In parts of Australia and America irrigation is becoming a sophisticated business in other ways. The gadgets involved may be computerised gates that control canal water, fancy flow meters or huge machines that sprinkle water sparingly from rotating pipes. And in time farmers and others everywhere should be able to take advantage of technology that measures evapotranspiration field by field.

This is already used by water-management agencies in the American West, thanks to a system developed by the Idaho state water department and the University of Idaho, which calculates the consumption of water from two Landsat satellites orbiting the Earth. Indeed, the use of sensors to take measurements from space is developing apace. The information they provide, perhaps conveyed straight to a farmer’s mobile phone, should before long enable him to take intelligent decisions about how, when and where to grow his crops, even if he is scarcely literate.

His urban counterparts, and the utilities that serve them, may seem unimportant in terms of the amounts of water they use and lose. But domestic water supplies, though relatively small in volume, are expensive both to treat and to deliver. Water losses therefore matter, even if they help to replenish aquifers. And financial losses matter, too, because they discourage investment and encourage subsidies, which tend to benefit the better off, not the poor.

The utilities’ reaction to water scarcity has been mixed. Many, including the World Bank, once believed that privatisation was the solution to the inefficient provision of water, but the new consensus, certainly in the bank, is that the crucial feature of any system is that it should be sensitive to its customers’ needs. Thus, in Africa, both Senegal and Uganda are judged to have well-run utilities, but Senegal’s is private-sector whereas Uganda’s is public. In general, Africa’s utilities work better than, say, India’s, largely because in Africa central governments are ready to give autonomy to professionals. In India water power lies with the states, often in huge, torpid, overstaffed and underfinanced bureaucracies. Vast quantities of water escape through leaking pipes; prices are unrelated to costs; meters are broken; and no effort is made to collect revenues. Accordingly, no money is available for repairs.

China has brought in private water companies on a large scale, many of them foreign, and they have prospered there. In other places they have not always been a success. Some have suffered because the incoming company has accepted responsibility for the utility’s foreign-currency debt, and then suffered exchange-rate losses that it had little choice but to pass on to customers. This happened in Cochabamba, a Bolivian town riven by water riots in 2000. It also happened to a company that took on one of two concessions in Manila, which duly foundered. The company that won the other concession, however, was largely free of exchange-rate liabilities and has proved expansively successful.

Often the provision of water ranks too low among politicians’ interests to make them do much. They would rather keep charges low or, in some places, non-existent than spend money on new pipes or treatment plants. They also see no votes in cutting the ribbon outside a new public lavatory. The result is that many utilities, especially in India, have spent so little on maintenance and new investment that the provision of water is, faute de mieux, privatised. Thus the better off sink wells or fill their cisterns with deliveries from tankers, and the poor drink water bought in bottles and wash with whatever they can find.
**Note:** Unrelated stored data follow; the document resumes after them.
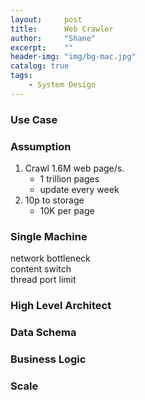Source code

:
 ```yaml
---
layout:     post
title:      Web Crawler
author:     "Shane"
excerpt:    ""
header-img: "img/bg-mac.jpg"
catalog: true
tags:
    - System Design
---
```


### Use Case

### Assumption
1. Crawl 1.6M web page/s.
    - 1 trillion pages
    - update every week
2. 10p to storage
    - 10K per page

### Single Machine
network bottleneck</br>
content switch</br>
thread port limit

### High Level Architect


### Data Schema


### Business Logic


### Scale





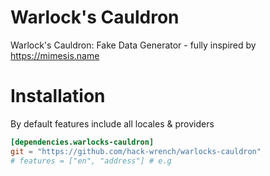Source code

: # Warlock's Cauldron
Warlock's Cauldron: Fake Data Generator - fully inspired by https://mimesis.name

# Installation
By default features include all locales & providers
```toml
[dependencies.warlocks-cauldron]
git = "https://github.com/hack-wrench/warlocks-cauldron"
# features = ["en", "address"] # e.g
```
Luckily, there are exceptions in places like Brazil, where simple sewers built cheaply in some favelas are proving highly effective. Entrepreneurs are also coming into the market with low-tech products. In Tanzania, masons will provide a concrete slab to install above a pit latrine for $5. In Cambodia $30 should buy you a flush lavatory of sorts; and in Indonesia a range of sanitary fixtures sell for $18-90, and may even come with a warranty.

To get service from bad utilities, though, it is sometimes necessary to shame them. One way of doing this is to publicise their position in the rankings of the International Benchmarking Network for Water and Sanitation, published online. This is now causing several city governments some embarrassment—and at the same time giving hope to their ill-served customers.